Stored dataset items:
"""

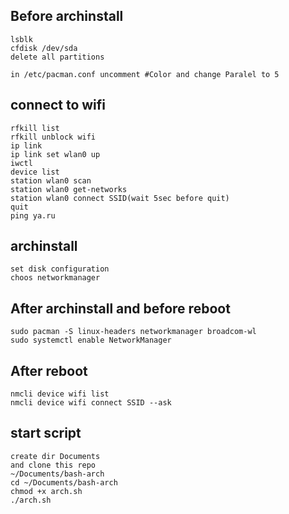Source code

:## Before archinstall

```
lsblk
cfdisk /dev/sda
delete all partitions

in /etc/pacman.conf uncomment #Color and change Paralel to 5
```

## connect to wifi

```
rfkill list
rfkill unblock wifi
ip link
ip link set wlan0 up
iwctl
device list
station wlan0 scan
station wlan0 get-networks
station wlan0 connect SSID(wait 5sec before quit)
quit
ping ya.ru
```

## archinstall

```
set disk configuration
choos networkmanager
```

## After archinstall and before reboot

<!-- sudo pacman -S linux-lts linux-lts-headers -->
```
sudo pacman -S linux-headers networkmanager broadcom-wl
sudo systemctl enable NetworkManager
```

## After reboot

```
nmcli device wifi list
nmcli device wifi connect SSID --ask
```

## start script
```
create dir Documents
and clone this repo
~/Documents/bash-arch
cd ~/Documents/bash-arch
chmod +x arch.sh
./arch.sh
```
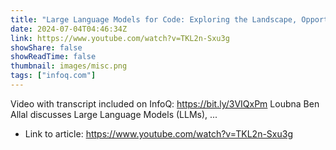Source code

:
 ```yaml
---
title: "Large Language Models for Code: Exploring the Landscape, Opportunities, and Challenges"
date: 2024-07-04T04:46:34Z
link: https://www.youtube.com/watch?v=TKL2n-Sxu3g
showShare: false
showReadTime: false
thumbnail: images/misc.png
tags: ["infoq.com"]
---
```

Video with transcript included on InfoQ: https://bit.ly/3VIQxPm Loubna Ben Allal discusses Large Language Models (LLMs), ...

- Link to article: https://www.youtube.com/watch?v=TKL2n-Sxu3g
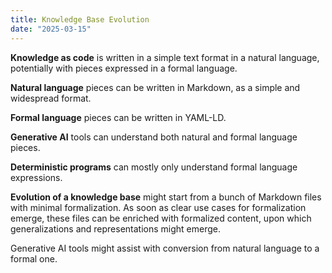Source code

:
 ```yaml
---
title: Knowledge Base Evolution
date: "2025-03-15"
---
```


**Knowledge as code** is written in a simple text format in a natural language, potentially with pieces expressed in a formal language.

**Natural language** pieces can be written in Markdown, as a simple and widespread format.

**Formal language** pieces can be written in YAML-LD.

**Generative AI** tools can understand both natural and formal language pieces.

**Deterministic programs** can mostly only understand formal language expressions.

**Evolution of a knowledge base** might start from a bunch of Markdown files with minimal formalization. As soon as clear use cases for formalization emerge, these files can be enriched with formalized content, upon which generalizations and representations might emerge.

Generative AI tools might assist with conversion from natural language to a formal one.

"""
"""

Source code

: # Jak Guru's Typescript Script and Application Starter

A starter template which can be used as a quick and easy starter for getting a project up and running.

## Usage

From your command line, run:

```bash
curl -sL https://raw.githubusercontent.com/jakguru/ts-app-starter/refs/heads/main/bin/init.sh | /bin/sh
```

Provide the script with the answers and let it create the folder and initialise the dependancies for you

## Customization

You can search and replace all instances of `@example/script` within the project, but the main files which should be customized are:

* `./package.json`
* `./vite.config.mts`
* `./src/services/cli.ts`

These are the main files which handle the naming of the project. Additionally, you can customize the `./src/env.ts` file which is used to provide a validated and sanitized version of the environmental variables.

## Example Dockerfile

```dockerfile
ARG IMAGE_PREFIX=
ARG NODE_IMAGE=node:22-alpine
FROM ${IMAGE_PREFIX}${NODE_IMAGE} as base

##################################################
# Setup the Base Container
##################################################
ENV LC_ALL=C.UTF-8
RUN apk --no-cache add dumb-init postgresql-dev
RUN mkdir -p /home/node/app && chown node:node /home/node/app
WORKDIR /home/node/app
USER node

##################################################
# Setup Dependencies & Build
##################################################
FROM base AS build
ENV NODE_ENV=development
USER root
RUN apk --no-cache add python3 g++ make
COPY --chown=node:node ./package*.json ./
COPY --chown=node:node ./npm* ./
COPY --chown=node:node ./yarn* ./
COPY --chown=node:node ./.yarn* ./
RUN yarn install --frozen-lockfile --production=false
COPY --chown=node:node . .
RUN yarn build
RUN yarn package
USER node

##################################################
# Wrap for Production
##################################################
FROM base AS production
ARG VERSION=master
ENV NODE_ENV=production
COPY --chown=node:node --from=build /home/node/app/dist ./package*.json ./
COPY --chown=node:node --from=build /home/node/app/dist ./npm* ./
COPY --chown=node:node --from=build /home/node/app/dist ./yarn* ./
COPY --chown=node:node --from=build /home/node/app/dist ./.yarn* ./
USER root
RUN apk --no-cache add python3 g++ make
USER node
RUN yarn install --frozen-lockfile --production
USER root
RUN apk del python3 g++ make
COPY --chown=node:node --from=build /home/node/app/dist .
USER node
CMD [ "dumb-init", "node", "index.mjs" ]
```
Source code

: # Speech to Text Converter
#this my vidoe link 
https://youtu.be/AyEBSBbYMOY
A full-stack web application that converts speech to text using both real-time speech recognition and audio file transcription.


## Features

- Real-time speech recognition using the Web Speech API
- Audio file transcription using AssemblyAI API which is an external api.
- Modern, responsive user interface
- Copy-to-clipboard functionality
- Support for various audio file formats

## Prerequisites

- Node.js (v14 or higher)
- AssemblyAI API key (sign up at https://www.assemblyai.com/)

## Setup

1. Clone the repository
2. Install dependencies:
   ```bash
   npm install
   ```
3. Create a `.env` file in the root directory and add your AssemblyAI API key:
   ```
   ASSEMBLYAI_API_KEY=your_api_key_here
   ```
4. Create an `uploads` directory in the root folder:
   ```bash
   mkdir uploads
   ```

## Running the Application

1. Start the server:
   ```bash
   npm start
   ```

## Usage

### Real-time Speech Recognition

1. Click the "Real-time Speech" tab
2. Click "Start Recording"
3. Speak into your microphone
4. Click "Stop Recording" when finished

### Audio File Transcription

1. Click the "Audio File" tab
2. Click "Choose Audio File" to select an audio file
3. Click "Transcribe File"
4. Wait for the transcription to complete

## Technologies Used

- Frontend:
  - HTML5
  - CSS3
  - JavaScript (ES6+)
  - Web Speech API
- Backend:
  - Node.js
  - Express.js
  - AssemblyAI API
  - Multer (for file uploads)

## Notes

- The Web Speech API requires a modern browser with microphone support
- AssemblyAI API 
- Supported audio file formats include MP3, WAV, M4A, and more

"""

WHAT THE TASK ASKS: Write down exactly the span of lines above from the one containing "From your command" to the one containing "You can search", both ends included.

RESPONSE:
From your command line, run:

```bash
curl -sL https://raw.githubusercontent.com/jakguru/ts-app-starter/refs/heads/main/bin/init.sh | /bin/sh
```

Provide the script with the answers and let it create the folder and initialise the dependancies for you

## Customization

You can search and replace all instances of `@example/script` within the project, but the main files which should be customized are:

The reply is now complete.